Stored data entries:
________________________________________
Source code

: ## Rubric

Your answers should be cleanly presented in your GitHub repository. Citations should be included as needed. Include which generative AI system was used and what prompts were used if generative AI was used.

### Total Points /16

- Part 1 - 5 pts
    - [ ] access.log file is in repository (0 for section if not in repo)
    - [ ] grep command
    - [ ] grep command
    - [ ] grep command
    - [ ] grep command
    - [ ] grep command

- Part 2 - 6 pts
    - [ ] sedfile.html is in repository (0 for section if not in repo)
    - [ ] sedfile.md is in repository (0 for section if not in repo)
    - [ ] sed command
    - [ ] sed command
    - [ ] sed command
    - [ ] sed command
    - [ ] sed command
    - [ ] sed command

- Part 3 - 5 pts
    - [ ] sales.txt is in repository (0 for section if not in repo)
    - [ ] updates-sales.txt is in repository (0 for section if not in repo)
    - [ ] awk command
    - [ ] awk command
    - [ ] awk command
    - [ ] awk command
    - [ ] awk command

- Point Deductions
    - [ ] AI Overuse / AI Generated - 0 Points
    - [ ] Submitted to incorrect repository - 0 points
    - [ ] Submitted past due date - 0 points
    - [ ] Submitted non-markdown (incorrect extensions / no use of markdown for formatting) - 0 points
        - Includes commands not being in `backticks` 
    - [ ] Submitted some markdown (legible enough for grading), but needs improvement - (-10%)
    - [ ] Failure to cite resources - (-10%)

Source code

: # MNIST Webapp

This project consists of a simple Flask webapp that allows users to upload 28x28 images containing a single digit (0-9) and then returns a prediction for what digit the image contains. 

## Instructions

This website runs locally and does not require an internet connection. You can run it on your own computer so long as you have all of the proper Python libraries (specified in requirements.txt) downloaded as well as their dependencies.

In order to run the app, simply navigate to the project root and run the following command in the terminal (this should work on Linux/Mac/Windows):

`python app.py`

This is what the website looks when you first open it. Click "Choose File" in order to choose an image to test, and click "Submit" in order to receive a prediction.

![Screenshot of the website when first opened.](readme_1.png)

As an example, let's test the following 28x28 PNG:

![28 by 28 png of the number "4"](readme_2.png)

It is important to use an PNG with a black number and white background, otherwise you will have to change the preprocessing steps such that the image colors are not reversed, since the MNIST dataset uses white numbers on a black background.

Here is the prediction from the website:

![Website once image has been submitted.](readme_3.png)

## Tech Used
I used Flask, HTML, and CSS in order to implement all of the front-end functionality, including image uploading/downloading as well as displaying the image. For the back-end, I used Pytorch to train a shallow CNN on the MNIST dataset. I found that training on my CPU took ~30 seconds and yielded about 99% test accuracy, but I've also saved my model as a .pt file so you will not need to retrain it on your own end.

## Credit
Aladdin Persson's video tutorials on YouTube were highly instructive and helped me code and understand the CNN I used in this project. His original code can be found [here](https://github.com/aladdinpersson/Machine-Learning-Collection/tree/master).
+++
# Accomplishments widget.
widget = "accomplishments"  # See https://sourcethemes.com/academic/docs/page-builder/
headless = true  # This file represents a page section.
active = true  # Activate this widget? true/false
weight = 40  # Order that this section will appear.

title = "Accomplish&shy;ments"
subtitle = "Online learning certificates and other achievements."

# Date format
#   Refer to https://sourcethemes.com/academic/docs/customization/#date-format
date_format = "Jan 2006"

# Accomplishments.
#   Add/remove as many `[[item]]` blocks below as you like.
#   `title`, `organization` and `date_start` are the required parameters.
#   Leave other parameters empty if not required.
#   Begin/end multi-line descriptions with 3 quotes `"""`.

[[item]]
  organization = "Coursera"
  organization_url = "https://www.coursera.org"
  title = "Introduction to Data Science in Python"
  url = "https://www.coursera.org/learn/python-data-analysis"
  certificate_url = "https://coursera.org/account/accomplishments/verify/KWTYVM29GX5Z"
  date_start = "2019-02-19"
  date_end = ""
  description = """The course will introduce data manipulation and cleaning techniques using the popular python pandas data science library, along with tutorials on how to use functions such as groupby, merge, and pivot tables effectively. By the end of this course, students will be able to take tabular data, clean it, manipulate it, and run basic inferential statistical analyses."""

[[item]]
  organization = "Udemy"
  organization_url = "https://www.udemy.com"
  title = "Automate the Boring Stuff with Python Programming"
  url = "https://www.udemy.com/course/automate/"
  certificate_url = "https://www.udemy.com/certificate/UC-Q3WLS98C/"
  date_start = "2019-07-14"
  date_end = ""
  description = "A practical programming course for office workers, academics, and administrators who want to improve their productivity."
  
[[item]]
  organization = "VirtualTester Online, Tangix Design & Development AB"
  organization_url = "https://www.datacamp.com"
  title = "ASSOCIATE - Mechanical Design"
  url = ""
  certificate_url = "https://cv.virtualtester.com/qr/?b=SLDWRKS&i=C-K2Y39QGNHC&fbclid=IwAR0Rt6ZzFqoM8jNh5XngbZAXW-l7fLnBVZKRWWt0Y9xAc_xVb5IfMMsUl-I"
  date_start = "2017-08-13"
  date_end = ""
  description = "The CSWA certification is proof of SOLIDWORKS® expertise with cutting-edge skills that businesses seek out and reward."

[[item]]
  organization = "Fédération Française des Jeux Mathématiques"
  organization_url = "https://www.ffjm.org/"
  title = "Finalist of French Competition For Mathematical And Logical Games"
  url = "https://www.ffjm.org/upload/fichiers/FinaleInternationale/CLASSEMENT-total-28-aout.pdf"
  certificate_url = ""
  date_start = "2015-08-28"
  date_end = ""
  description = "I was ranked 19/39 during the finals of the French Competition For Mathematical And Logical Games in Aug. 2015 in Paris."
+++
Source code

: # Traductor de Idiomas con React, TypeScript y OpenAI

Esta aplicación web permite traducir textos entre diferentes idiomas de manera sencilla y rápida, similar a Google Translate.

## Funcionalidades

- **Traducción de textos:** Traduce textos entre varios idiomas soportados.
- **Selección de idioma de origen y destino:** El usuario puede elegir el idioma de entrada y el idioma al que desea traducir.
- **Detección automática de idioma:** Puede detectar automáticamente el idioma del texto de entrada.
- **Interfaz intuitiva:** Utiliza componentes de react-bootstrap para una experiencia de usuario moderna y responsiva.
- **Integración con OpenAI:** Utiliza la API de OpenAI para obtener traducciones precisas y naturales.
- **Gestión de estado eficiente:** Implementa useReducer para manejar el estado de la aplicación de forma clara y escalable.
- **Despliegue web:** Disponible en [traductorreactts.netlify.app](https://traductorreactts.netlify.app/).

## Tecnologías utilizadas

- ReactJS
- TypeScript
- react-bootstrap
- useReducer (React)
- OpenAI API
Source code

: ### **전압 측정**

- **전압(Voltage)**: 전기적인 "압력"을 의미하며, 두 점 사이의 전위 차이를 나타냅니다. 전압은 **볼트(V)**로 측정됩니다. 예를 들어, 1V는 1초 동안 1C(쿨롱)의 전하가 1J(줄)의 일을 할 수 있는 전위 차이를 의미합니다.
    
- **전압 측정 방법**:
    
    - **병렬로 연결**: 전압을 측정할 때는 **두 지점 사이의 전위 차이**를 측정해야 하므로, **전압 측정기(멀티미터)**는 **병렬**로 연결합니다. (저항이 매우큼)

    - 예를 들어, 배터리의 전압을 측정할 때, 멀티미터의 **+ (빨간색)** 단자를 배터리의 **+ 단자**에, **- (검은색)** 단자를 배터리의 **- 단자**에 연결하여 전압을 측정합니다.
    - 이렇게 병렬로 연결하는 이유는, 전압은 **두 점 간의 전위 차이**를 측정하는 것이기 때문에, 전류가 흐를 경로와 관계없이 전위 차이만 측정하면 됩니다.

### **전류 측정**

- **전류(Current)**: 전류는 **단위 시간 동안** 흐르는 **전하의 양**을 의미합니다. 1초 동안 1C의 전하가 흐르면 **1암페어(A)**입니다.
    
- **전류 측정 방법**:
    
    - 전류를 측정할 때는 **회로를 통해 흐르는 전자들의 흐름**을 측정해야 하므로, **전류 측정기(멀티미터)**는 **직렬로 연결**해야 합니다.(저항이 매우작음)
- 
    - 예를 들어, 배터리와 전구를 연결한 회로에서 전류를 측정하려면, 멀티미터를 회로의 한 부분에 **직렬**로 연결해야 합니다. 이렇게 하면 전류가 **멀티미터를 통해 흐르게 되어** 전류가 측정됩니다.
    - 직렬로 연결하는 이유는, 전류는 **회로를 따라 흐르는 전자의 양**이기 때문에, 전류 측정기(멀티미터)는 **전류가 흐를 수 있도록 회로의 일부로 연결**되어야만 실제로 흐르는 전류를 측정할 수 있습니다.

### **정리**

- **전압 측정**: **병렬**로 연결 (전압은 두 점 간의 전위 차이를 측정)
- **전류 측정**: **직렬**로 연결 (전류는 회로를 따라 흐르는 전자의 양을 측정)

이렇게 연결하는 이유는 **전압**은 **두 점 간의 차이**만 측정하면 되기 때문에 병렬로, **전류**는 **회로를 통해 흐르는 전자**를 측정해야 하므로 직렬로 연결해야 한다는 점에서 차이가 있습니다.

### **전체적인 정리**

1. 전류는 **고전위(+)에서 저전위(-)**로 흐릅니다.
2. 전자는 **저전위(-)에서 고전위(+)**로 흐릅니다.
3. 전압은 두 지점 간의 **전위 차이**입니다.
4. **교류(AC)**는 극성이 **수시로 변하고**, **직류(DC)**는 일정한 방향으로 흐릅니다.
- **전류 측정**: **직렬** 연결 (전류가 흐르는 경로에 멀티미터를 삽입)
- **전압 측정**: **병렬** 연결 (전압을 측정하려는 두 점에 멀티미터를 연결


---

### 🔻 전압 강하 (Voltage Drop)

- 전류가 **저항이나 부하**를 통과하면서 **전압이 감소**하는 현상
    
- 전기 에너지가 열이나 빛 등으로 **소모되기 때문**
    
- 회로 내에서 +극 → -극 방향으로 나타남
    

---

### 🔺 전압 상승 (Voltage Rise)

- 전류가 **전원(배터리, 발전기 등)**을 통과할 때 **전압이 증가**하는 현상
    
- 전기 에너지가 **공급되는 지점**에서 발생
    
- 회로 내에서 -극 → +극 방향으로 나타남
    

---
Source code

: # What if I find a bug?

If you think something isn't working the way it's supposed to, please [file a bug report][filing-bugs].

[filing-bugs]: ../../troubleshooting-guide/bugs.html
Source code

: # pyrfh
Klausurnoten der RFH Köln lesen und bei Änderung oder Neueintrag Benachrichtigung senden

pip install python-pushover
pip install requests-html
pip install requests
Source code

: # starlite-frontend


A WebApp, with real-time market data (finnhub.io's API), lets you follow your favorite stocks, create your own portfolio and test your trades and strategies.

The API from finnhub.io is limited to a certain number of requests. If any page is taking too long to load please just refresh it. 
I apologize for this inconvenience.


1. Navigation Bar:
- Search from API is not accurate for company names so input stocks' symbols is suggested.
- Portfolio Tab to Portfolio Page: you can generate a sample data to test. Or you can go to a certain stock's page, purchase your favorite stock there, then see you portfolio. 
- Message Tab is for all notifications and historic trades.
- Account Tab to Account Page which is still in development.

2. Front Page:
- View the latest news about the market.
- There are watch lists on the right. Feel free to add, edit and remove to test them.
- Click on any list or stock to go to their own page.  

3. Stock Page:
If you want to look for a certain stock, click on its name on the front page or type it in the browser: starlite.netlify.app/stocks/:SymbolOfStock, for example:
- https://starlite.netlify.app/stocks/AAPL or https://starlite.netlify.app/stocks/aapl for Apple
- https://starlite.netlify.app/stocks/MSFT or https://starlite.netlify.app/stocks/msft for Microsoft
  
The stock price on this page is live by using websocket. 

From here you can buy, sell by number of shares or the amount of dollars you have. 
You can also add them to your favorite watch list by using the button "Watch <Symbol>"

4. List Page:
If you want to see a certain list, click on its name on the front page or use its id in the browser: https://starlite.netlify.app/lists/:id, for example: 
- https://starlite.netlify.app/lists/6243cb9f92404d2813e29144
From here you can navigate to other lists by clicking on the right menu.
________________________________________
▸ PROBLEM DESCRIPTION: Scan the entries above, and wherever a line holds the string "that", copy it.

▸ SOLVED PROBLEM:
This project consists of a simple Flask webapp that allows users to upload 28x28 images containing a single digit (0-9) and then returns a prediction for what digit the image contains. 
It is important to use an PNG with a black number and white background, otherwise you will have to change the preprocessing steps such that the image colors are not reversed, since the MNIST dataset uses white numbers on a black background.
I used Flask, HTML, and CSS in order to implement all of the front-end functionality, including image uploading/downloading as well as displaying the image. For the back-end, I used Pytorch to train a shallow CNN on the MNIST dataset. I found that training on my CPU took ~30 seconds and yielded about 99% test accuracy, but I've also saved my model as a .pt file so you will not need to retrain it on your own end.
weight = 40  # Order that this section will appear.
  description = "The CSWA certification is proof of SOLIDWORKS® expertise with cutting-edge skills that businesses seek out and reward."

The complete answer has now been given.